» **AIM OF THE TASK**:
Check every line of the data for the string "entropy" and copy the ones that have it.

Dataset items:
◆ ◆ ◆ ◆ ◆

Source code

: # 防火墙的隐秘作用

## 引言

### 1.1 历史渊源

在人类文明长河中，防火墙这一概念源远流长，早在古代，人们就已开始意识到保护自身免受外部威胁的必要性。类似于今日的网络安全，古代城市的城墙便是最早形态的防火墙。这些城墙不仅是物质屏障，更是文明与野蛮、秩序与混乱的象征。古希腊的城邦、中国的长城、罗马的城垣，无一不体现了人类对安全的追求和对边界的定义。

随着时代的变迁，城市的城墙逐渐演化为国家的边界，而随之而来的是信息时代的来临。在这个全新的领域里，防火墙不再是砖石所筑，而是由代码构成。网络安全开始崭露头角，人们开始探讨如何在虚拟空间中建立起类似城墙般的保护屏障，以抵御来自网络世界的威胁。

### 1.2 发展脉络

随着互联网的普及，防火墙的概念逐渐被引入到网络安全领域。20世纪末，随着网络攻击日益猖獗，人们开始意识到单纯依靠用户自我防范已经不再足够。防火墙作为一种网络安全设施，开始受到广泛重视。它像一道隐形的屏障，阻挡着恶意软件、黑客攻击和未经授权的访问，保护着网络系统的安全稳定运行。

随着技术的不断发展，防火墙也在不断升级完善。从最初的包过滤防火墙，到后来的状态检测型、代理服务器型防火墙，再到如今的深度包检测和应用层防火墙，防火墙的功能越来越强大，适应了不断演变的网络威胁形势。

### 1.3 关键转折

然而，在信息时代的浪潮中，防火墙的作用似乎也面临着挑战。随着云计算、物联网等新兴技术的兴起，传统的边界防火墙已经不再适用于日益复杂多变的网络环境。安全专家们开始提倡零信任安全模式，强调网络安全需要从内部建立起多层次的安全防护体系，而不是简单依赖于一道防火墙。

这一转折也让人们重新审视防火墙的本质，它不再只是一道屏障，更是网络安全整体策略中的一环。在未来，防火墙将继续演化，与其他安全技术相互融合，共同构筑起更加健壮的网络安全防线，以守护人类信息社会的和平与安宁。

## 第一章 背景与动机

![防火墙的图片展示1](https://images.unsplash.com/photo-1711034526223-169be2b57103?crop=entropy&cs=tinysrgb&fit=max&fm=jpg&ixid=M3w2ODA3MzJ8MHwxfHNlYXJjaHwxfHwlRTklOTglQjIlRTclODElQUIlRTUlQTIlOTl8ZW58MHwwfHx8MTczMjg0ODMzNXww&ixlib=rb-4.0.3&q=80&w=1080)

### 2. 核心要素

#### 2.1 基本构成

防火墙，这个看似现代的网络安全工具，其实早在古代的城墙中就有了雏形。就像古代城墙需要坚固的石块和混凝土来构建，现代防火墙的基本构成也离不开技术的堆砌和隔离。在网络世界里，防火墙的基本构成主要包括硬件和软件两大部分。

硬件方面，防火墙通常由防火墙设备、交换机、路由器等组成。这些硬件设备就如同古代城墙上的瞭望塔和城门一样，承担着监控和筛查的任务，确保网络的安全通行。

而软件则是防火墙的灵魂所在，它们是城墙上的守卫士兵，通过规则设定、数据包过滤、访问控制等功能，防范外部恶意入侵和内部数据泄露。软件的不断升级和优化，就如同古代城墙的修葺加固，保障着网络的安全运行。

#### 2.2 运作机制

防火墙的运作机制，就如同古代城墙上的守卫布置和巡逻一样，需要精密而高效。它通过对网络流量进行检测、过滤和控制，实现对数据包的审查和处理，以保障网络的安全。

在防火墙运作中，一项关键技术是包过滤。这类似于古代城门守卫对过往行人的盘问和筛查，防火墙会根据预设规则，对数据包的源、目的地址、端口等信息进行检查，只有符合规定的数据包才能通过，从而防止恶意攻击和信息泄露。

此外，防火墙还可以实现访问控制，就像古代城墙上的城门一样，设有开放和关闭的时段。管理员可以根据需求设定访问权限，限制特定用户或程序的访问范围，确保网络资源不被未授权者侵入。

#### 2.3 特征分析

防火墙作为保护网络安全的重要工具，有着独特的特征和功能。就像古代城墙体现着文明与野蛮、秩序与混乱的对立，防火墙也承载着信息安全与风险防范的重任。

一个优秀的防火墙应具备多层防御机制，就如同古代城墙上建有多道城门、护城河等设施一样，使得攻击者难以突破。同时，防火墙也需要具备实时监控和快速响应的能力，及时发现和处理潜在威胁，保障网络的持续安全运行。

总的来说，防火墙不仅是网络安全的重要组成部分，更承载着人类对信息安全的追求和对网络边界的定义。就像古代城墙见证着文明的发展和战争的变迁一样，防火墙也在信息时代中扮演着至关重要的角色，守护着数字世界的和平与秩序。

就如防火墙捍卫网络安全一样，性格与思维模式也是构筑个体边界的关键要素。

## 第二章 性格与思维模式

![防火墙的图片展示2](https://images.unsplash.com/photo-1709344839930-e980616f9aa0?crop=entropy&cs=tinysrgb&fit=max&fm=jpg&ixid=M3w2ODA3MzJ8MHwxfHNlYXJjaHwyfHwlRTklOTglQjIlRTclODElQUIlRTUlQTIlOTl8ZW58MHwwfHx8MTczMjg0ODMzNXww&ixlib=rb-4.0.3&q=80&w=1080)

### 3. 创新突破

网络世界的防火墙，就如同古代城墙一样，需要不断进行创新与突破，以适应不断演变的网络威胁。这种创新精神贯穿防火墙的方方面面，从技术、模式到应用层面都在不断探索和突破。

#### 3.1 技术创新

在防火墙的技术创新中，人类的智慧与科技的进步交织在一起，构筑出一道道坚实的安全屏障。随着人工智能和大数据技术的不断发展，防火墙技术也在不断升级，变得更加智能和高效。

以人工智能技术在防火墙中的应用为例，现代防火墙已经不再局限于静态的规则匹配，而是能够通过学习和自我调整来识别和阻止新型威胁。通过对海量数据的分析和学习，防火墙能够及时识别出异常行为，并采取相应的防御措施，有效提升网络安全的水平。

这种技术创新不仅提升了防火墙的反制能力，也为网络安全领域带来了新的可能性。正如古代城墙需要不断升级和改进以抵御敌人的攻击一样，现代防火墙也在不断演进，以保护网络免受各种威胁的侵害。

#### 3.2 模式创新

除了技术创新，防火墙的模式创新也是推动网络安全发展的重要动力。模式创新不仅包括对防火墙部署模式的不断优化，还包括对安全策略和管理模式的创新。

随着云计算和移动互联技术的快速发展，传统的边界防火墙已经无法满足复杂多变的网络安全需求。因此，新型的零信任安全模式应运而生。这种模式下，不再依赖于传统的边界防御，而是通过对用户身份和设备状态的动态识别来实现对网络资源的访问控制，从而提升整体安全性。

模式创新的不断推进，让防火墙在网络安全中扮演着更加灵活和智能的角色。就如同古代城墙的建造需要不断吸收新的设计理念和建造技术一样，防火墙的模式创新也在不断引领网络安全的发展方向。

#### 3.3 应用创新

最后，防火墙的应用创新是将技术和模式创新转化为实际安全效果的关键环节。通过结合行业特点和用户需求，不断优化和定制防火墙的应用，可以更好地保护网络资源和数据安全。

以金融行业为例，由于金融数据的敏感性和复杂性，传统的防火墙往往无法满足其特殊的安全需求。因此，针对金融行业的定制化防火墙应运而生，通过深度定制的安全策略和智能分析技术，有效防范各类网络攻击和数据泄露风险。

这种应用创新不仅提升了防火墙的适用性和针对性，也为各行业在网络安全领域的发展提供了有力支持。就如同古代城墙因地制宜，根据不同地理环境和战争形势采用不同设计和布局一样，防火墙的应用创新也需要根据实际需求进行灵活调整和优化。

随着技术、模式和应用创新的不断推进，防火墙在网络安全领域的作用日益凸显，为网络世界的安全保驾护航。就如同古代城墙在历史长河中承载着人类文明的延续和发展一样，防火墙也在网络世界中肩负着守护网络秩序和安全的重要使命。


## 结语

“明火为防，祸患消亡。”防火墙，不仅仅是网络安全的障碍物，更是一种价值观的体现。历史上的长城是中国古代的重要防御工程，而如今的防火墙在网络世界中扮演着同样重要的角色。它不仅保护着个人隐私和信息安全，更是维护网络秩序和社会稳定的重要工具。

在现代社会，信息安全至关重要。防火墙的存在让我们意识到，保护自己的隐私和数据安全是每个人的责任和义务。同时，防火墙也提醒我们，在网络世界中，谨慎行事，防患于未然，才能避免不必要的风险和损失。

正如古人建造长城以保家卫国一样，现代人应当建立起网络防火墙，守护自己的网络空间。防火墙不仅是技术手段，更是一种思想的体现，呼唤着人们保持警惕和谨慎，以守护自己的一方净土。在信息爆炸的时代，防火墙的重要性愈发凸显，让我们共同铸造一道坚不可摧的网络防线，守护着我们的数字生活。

◆ ◆ ◆ ◆ ◆

» **WRITTEN RESPONSE**:
![防火墙的图片展示1](https://images.unsplash.com/photo-1711034526223-169be2b57103?crop=entropy&cs=tinysrgb&fit=max&fm=jpg&ixid=M3w2ODA3MzJ8MHwxfHNlYXJjaHwxfHwlRTklOTglQjIlRTclODElQUIlRTUlQTIlOTl8ZW58MHwwfHx8MTczMjg0ODMzNXww&ixlib=rb-4.0.3&q=80&w=1080)
![防火墙的图片展示2](https://images.unsplash.com/photo-1709344839930-e980616f9aa0?crop=entropy&cs=tinysrgb&fit=max&fm=jpg&ixid=M3w2ODA3MzJ8MHwxfHNlYXJjaHwyfHwlRTklOTglQjIlRTclODElQUIlRTUlQTIlOTl8ZW58MHwwfHx8MTczMjg0ODMzNXww&ixlib=rb-4.0.3&q=80&w=1080)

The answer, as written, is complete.